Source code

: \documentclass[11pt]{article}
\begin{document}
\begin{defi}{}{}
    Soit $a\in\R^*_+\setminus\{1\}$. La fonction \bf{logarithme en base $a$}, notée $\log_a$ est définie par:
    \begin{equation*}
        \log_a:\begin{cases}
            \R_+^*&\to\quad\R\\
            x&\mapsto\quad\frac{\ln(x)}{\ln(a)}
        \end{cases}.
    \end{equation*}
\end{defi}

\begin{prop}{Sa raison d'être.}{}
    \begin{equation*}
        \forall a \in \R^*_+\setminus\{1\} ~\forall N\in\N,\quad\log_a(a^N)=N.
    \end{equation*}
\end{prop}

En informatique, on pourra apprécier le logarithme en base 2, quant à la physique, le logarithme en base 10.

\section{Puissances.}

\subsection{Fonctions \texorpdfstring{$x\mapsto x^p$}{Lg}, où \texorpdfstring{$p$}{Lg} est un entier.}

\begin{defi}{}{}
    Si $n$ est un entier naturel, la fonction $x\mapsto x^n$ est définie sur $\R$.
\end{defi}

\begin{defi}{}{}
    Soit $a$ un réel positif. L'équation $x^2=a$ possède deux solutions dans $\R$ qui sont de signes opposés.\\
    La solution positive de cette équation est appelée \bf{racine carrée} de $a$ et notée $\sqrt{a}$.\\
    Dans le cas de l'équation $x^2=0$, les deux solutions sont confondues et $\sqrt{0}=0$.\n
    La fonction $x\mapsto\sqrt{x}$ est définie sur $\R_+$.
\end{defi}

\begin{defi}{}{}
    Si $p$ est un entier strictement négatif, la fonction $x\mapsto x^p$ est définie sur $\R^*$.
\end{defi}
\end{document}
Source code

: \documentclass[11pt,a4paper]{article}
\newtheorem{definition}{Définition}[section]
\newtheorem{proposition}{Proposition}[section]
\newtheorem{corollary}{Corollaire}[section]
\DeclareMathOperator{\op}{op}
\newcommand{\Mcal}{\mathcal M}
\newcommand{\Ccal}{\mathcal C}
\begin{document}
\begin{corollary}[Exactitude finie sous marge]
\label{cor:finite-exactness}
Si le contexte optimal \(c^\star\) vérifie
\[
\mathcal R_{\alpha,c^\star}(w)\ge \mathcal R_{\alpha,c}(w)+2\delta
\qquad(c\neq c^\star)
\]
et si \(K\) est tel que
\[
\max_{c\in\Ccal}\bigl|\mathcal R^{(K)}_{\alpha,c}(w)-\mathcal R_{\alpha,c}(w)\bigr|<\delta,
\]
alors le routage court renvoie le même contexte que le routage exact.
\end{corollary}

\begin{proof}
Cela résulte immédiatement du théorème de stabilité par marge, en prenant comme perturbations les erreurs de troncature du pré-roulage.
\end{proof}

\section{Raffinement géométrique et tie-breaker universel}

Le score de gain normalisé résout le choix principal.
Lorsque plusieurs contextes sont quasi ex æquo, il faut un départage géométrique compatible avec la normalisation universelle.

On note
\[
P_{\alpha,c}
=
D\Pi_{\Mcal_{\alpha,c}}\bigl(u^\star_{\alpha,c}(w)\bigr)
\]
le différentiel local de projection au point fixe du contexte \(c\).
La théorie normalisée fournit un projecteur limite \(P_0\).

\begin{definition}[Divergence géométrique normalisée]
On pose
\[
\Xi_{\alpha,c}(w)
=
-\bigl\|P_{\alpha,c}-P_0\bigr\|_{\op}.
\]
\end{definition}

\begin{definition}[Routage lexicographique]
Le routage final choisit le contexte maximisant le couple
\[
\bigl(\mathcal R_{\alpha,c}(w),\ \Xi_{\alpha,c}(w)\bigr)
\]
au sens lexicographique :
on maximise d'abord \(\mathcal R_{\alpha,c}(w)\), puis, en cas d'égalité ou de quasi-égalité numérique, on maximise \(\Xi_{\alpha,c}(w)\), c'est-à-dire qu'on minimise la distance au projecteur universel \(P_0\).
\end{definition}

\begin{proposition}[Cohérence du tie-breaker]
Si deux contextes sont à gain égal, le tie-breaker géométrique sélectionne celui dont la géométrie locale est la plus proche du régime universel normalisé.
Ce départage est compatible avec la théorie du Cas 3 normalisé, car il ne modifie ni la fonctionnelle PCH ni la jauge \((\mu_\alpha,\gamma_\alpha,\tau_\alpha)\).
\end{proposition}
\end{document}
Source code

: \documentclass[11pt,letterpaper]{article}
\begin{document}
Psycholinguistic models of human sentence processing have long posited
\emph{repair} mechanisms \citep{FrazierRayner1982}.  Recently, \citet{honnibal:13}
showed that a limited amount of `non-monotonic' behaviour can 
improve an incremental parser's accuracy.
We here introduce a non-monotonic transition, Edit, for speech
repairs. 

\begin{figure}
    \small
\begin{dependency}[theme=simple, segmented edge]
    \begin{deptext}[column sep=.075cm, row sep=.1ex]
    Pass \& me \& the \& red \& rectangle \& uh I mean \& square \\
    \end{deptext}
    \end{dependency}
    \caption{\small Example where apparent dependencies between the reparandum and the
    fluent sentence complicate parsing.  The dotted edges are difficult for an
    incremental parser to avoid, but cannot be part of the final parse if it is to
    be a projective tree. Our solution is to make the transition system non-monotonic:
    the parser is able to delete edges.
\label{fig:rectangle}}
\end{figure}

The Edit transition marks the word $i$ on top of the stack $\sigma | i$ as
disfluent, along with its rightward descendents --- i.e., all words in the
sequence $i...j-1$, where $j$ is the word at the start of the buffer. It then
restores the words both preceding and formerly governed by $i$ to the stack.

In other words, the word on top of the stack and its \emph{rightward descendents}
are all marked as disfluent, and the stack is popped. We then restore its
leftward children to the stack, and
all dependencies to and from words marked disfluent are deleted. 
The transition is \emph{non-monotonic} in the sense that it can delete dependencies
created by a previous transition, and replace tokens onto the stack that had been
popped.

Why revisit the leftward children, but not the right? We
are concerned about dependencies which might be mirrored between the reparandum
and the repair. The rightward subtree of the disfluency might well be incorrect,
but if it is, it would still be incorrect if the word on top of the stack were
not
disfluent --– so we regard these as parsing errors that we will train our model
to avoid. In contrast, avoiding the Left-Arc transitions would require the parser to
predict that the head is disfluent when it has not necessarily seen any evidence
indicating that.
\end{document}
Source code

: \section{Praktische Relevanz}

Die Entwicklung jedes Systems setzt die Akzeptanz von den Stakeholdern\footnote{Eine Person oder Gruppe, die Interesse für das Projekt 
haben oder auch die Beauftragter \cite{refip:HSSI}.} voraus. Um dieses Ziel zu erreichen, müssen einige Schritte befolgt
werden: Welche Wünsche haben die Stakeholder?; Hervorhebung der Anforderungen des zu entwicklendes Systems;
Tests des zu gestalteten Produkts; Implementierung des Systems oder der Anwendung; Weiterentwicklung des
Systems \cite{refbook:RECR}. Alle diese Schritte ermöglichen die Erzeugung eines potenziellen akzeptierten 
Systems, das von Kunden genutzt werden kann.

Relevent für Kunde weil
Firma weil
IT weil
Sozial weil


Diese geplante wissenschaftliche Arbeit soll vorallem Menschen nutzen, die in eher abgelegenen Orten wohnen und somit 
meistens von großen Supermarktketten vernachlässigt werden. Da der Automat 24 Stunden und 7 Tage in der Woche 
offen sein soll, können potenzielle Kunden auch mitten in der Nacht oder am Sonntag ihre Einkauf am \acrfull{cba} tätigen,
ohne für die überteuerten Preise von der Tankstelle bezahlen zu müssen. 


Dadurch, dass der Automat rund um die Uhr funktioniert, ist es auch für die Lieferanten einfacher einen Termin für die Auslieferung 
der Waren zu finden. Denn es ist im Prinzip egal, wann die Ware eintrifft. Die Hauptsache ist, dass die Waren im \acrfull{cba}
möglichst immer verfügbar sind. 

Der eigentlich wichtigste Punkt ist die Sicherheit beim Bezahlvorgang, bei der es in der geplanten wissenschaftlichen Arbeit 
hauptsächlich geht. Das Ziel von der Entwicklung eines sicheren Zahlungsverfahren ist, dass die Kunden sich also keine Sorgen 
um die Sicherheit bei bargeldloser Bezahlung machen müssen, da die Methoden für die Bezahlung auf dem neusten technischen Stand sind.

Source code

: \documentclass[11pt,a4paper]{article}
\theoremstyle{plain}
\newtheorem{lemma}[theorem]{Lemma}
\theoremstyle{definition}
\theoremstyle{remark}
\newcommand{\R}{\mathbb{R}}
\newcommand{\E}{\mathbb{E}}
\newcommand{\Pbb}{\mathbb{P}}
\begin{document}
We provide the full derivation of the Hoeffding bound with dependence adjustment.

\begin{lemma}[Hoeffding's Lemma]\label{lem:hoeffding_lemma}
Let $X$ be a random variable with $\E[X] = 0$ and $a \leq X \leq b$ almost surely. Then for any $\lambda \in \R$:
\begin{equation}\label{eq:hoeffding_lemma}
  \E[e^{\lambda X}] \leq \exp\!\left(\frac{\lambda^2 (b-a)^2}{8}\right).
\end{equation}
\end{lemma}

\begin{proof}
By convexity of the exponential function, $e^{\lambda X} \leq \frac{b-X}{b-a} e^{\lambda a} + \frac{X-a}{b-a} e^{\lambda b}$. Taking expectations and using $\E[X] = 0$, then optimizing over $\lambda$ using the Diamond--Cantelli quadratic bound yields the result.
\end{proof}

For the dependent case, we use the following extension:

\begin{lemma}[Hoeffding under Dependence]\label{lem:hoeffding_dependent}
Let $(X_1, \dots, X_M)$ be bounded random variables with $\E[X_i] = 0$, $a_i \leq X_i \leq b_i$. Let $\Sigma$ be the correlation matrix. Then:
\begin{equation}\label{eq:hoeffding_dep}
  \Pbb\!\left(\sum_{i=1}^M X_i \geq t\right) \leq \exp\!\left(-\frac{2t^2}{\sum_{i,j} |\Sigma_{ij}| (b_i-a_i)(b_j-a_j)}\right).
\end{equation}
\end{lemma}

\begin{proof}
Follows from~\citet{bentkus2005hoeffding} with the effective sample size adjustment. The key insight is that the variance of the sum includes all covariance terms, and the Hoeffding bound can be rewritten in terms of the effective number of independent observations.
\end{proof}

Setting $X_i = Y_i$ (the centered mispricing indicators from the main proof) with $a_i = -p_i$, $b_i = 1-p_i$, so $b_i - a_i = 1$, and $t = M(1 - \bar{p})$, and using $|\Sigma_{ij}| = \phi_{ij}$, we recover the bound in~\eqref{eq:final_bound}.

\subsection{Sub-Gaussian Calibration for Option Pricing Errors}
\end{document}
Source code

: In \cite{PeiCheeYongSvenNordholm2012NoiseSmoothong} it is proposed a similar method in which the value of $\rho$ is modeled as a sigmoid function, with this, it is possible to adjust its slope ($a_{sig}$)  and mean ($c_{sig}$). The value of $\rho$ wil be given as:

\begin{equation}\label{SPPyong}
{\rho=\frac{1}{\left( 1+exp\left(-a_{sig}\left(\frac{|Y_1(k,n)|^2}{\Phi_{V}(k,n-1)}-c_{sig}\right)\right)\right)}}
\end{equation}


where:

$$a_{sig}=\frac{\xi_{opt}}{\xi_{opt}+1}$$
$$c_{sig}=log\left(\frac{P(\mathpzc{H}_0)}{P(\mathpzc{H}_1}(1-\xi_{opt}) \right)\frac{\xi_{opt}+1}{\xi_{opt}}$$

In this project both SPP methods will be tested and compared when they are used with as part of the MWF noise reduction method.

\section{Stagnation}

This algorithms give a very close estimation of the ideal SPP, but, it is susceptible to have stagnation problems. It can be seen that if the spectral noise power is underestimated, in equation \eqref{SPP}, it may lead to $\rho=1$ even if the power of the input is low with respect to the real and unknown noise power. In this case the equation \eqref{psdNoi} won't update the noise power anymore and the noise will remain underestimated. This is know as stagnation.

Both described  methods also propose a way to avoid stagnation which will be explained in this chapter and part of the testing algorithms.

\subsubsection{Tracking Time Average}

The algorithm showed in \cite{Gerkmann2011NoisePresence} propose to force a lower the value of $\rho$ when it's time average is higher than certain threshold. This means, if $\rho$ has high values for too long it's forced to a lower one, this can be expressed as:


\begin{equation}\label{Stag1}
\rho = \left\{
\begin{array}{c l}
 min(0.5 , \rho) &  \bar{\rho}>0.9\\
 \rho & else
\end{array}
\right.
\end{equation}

■ **WHAT NEEDS TO BE DONE**
Would you please copy every line in the data that contains the word "Automat"?

■ **ANSWER SPACE**
meistens von großen Supermarktketten vernachlässigt werden. Da der Automat 24 Stunden und 7 Tage in der Woche 
Dadurch, dass der Automat rund um die Uhr funktioniert, ist es auch für die Lieferanten einfacher einen Termin für die Auslieferung 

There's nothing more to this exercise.